> Task instructions:
Note each line in the data holding the string "version" and report it.

> Records supplied:
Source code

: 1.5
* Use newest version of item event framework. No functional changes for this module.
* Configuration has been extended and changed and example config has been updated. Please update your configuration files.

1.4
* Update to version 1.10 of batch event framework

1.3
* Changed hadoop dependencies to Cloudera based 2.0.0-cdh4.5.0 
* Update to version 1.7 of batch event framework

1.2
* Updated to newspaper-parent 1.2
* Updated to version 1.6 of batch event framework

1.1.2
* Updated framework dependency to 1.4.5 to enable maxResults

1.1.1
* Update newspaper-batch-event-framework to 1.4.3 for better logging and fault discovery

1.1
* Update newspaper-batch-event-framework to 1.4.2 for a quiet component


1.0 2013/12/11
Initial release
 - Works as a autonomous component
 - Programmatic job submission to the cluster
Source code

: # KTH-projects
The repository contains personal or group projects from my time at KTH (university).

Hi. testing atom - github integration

> Answer below:
* Use newest version of item event framework. No functional changes for this module.
* Update to version 1.10 of batch event framework
* Update to version 1.7 of batch event framework
* Updated to version 1.6 of batch event framework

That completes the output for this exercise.